Sunday 25 November 2012

RNLI Southwold 2

RNLB Leslie Tranmer, in action, Southwold

"We're having a tweetup on 24/11 would love it if you came. If you can't make up your mind then how does tea, cake & lifeboat display sound?"

Who can turn down tea and cake?! (and later, the promise of a Sea King search and rescue helicopter putting in an appearance)

And so it was on a frosty and misty Saturday morning, I set off from the furthest inland corner of Suffolk with another Tweep (and blogger) to drive to Southwold on the far Suffolk coast.

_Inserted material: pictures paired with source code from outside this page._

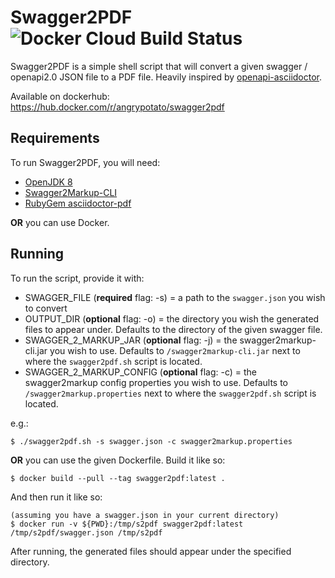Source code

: # Swagger2PDF ![Docker Cloud Build Status](https://img.shields.io/docker/cloud/build/angrypotato/swagger2pdf.svg?style=flat-square)

Swagger2PDF is a simple shell script that will convert a given swagger / openapi2.0 JSON file to a PDF file. Heavily inspired by [openapi-asciidoctor](https://github.com/Ajaxy/openapi-asciidoctor).

Available on dockerhub: https://hub.docker.com/r/angrypotato/swagger2pdf

## Requirements

To run Swagger2PDF, you will need:

- [OpenJDK 8](https://openjdk.java.net/install/)
- [Swagger2Markup-CLI](https://github.com/Swagger2Markup/swagger2markup-cli)
- [RubyGem asciidoctor-pdf](https://asciidoctor.org/docs/asciidoctor-pdf/#install-the-published-gem)

**OR** you can use Docker.

## Running

To run the script, provide it with:

- SWAGGER_FILE (**required** flag: -s) = a path to the `swagger.json` you wish to convert
- OUTPUT_DIR (**optional** flag: -o) = the directory you wish the generated files to appear under. Defaults to the directory of the given swagger file.
- SWAGGER_2_MARKUP_JAR (**optional** flag: -j) = the swagger2markup-cli.jar you wish to use. Defaults to `/swagger2markup-cli.jar` next to where the `swagger2pdf.sh` script is located.
- SWAGGER_2_MARKUP_CONFIG (**optional** flag: -c) = the swagger2markup config properties you wish to use. Defaults to `/swagger2markup.properties` next to where the `swagger2pdf.sh` script is located.

e.g.:

    $ ./swagger2pdf.sh -s swagger.json -c swagger2markup.properties

**OR** you can use the given Dockerfile. Build it like so:

    $ docker build --pull --tag swagger2pdf:latest .

And then run it like so:

    (assuming you have a swagger.json in your current directory)
    $ docker run -v ${PWD}:/tmp/s2pdf swagger2pdf:latest /tmp/s2pdf/swagger.json /tmp/s2pdf

After running, the generated files should appear under the specified directory.
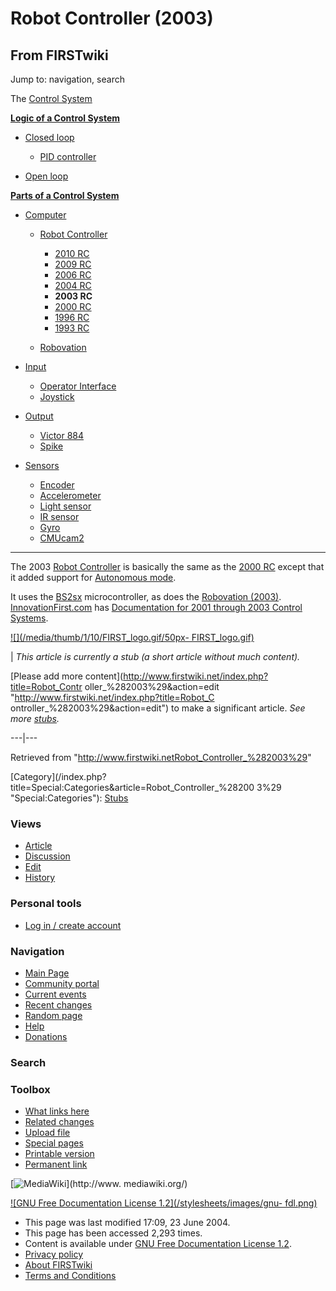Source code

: # Robot Controller (2003)

## From FIRSTwiki

Jump to: navigation, search

The [Control System](control-system)

**[Logic of a Control System](Logic_of_a_control_system "Logic of a control system")**

- [Closed loop](closed-loop)

  - [PID controller](PID_controller "PID controller")

- [Open loop](open-loop)

**[Parts of a Control System](Parts_of_a_control_system "Parts of a control system")**

- [Computer](Computer "Computer")

  - [Robot Controller](robot-controller)

    - [2010 RC](Robot_Controller_%282010%29 "Robot Controller \(2010\)")
    - [2009 RC](Robot_Controller_%282009%29 "Robot Controller \(2009\)")
    - [2006 RC](Robot_Controller_%282006%29 "Robot Controller \(2006\)")
    - [2004 RC](Robot_Controller_%282004%29 "Robot Controller \(2004\)")
    - **2003 RC**
    - [2000 RC](Robot_Controller_%282000%29 "Robot Controller \(2000\)")
    - [1996 RC](/index.php?title=Robot_Controller_%281996%29&action=edit "Robot Controller \(1996\)")
    - [1993 RC](/index.php?title=Robot_Controller_%281993%29&action=edit "Robot Controller \(1993\)")

  - [Robovation](robovation)

- [Input](input)

  - [Operator Interface](operator-interface)
  - [Joystick](joystick)

- [Output](output)

  - [Victor 884](victor-884)
  - [Spike](spike-relay)

- [Sensors](sensor)

  - [Encoder](encoder)
  - [Accelerometer](accelerometer)
  - [Light sensor](/index.php?title=Light_sensor&action=edit "Light sensor")
  - [IR sensor](tsop34840)
  - [Gyro](gyro)
  - [CMUcam2](CMUcam2 "CMUcam2")

--------------------------------------------------------------------------------

The 2003 [Robot Controller](robot-controller) is basically the same as the [2000 RC](Robot_Controller_%282000%29 "Robot Controller \(2000\)") except that it added support for [Autonomous mode](autonomous-mode).

It uses the [BS2sx](BS2sx "BS2sx") microcontroller, as does the [Robovation (2003)](Robovation_%282003%29 "Robovation \(2003\)"). [InnovationFirst.com](http://innovationfirst.com "http://innovationfirst.com") has [Documentation for 2001 through 2003 Control Systems](http://innovationfirst.com/FIRSTRobotics/documentation-legacy.htm "http://innovationfirst.com/FIRSTRobotics/documentation-legacy.htm").

[![](/media/thumb/1/10/FIRST_logo.gif/50px-
FIRST_logo.gif)](Image:FIRST_logo.gif)

| _This article is currently a stub (a short article without much content)._

[Please add more content](http://www.firstwiki.net/index.php?title=Robot_Contr
oller_%282003%29&action=edit "http://www.firstwiki.net/index.php?title=Robot_C
ontroller_%282003%29&action=edit") to make a significant article. _See more [stubs](Special:Shortpages "Special:Shortpages")._

---|---

Retrieved from "<http://www.firstwiki.netRobot_Controller_%282003%29>"

[Category](/index.php?title=Special:Categories&article=Robot_Controller_%28200
3%29 "Special:Categories"): [Stubs](Category:Stubs "Category:Stubs")

### Views

- [Article](Robot_Controller_%282003%29)
- [Discussion](Talk:Robot_Controller_%282003%29)
- [Edit](/index.php?title=Robot_Controller_%282003%29&action=edit)
- [History](/index.php?title=Robot_Controller_%282003%29&action=history)

### Personal tools

- [Log in / create account](/index.php?title=Special:Userlogin&returnto=Robot_Controller_\(2003\))

[](Main_Page "Main Page")

### Navigation

- [Main Page](Main_Page)
- [Community portal](FIRSTwiki:Community_portal)
- [Current events](Current_events)
- [Recent changes](Special:Recentchanges)
- [Random page](Special:Random)
- [Help](FIRSTwiki:Help)
- [Donations](FIRSTwiki:Site_support)

### Search

### Toolbox

- [What links here](Special:Whatlinkshere/Robot_Controller_%282003%29)
- [Related changes](Special:Recentchangeslinked/Robot_Controller_%282003%29)
- [Upload file](Special:Upload)
- [Special pages](Special:Specialpages)
- [Printable version](/index.php?title=Robot_Controller_%282003%29&printable=yes)
- [Permanent link](/index.php?title=Robot_Controller_%282003%29&oldid=37755)

[![MediaWiki](/skins/common/images/poweredby_mediawiki_88x31.png)](http://www.
mediawiki.org/)

[![GNU Free Documentation License 1.2](/stylesheets/images/gnu-
fdl.png)](http://www.gnu.org/copyleft/fdl.html)

- This page was last modified 17:09, 23 June 2004.
- This page has been accessed 2,293 times.
- Content is available under [GNU Free Documentation License 1.2](http://www.gnu.org/copyleft/fdl.html "http://www.gnu.org/copyleft/fdl.html").
- [Privacy policy](FIRSTwiki:Privacy_policy "FIRSTwiki:Privacy policy")
- [About FIRSTwiki](FIRSTwiki:About "FIRSTwiki:About")
- [Terms and Conditions](FIRSTwiki:Terms_and_conditions "FIRSTwiki:Terms and conditions")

Following the shoot I had done during a training session for RNLI Southwold back in June, they asked me if I would again be interested in being photographer for this special open day, which had been arranged for the social media followers of RNLI Southwold. There was no way I was going to turn this down as it was set to be a fun event with sea recovery exercises, a Sea King helicopter and the chance to watch the exercises from a boat.

A boat!
Whilst an ideal platform from which to photograph the RNLB Leslie Tranmer (with suitable camera protection deployed) it was not my position of choice, me being a poor sailor and all that. The fellow Tweep, whom I had persuaded that it would be a good idea to join me on the day, also shared a similar apprehension. Wouldn't you too if you saw what 'boat' meant?

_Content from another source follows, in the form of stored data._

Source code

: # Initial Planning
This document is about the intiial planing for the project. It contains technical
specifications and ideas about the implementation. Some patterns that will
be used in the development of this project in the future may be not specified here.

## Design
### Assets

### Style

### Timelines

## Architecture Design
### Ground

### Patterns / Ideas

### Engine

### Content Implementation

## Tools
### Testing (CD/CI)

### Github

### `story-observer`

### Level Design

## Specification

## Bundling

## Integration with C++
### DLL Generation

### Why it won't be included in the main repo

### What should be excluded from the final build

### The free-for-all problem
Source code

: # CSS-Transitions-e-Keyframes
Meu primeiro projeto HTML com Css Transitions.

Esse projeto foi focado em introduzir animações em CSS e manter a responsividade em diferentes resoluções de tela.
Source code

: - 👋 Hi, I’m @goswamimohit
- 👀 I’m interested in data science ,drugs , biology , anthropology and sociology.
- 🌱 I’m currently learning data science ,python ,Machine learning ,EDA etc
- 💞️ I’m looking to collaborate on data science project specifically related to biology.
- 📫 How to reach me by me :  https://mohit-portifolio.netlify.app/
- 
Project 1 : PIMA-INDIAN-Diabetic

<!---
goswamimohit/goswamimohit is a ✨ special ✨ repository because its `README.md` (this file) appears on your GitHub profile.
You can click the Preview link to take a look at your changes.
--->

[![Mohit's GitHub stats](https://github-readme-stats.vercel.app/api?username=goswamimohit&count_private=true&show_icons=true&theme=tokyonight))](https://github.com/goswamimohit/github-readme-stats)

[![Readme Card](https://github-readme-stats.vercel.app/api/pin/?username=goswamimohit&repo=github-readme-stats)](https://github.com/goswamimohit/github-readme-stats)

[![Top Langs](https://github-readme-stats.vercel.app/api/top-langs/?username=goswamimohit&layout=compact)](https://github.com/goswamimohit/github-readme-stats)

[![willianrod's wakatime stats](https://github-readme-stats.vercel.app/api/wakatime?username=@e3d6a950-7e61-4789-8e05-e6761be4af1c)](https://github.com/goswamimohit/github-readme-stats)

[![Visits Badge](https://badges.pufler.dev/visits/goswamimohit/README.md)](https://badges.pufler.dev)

It may only have been an open day at the lifeboat station for the social media visitors but the exercises were to be serious and important training for the crew.

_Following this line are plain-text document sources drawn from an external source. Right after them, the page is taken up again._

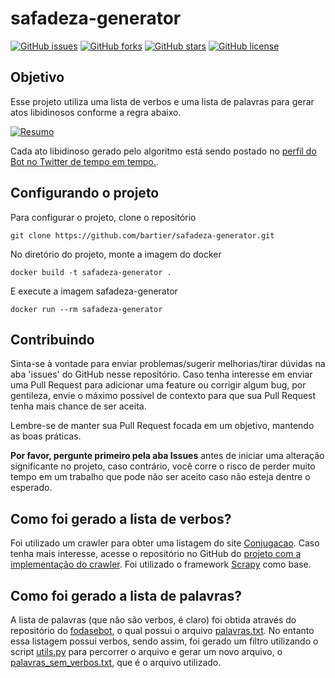 # safadeza-generator

[![GitHub issues](https://img.shields.io/github/issues/bartier/safadeza-generator)](https://github.com/bartier/safadeza-generator/issues)
[![GitHub forks](https://img.shields.io/github/forks/bartier/safadeza-generator)](https://github.com/bartier/safadeza-generator/network)
[![GitHub stars](https://img.shields.io/github/stars/bartier/safadeza-generator)](https://github.com/bartier/safadeza-generator/stargazers)
[![GitHub license](https://img.shields.io/github/license/bartier/safadeza-generator)](https://github.com/bartier/safadeza-generator/blob/master/LICENSE)

## Objetivo
Esse projeto utiliza uma lista de verbos e uma lista de palavras para gerar atos libidinosos conforme a regra abaixo.

[![Resumo](https://user-images.githubusercontent.com/18057391/66723183-828f3980-edec-11e9-92dd-9c4a5215f2d8.png)](https://twitter.com/RamsesErebro/status/1104507809029328898)

Cada ato libidinoso gerado pelo algoritmo está sendo postado no [perfil do Bot no Twitter de tempo em tempo.](https://twitter.com/botsafado).

## Configurando o projeto

Para configurar o projeto, clone o repositório 

`git clone https://github.com/bartier/safadeza-generator.git`

No diretório do projeto, monte a imagem do docker

`docker build -t safadeza-generator .`

E execute a imagem safadeza-generator 

`docker run --rm safadeza-generator`

## Contribuindo

Sinta-se à vontade para enviar problemas/sugerir melhorias/tirar dúvidas na aba 'issues' do GitHub nesse repositório. Caso tenha
interesse em enviar uma Pull Request para adicionar uma feature ou corrigir algum bug, por gentileza, envie o máximo possível
de contexto para que sua Pull Request tenha mais chance de ser aceita.

Lembre-se de manter sua Pull Request focada em um objetivo, mantendo as boas práticas.

**Por favor, pergunte primeiro pela aba Issues** antes de iniciar uma alteração significante no projeto, caso contrário, você corre o risco de perder muito tempo em um trabalho
que pode não ser aceito caso não esteja dentre o esperado.

## Como foi gerado a lista de verbos?

Foi utilizado um crawler para obter uma listagem do site [Conjugacao](http://conjugacao.com.br/). Caso tenha mais interesse, acesse o
repositório no GitHub do [projeto com a implementação do crawler](https://github.com/bartier/conjugacaoScraper). 
Foi utilizado o framework [Scrapy](http://scrapy.org/) como base.

## Como foi gerado a lista de palavras?

A lista de palavras (que não são verbos, é claro) foi obtida através do repositório do [fodasebot](https://github.com/WyrmDT/fodasebot),
o qual possui o arquivo [palavras.txt](https://github.com/WyrmDT/fodasebot/blob/master/palavras.txt). No entanto essa listagem
possui verbos, sendo assim, foi gerado um filtro utilizando o script [utils.py](https://github.com/bartier/safadeza-generator/blob/master/utils.py) para
percorrer o arquivo e gerar um novo arquivo, o [palavras_sem_verbos.txt](https://github.com/bartier/safadeza-generator/blob/master/palavras_sem_verbos.txt), que é o arquivo
utilizado.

After the launch of the Leslie Tranmer, a few exercises were executed within the relative safety of the harbour area.


Then, it was onward with some exercises out at sea, with the Sea King helicopter also due to take part.

The Leslie Tranmer.
Platform for the lifeboat crew

Coastal Voyager.
Platform for all of us!

Oh my!!


Suitably waterproofed, life vested and loaded onto the Coastal Voyager, which normally catered for thrill-seekers, we had been reassured that this trip would be much more considerate. After all, the helicopter would have to know where we were at all times.
So where was the helicopter?

"They've brewk it!" came the announcement in a broad Suffolk accent. This was the simple explanation from one of the crew, that sadly, the Sea King would be unable to make it after all. Regardless of the real reason for the non-participation, there was naturally a slight element of disappointment.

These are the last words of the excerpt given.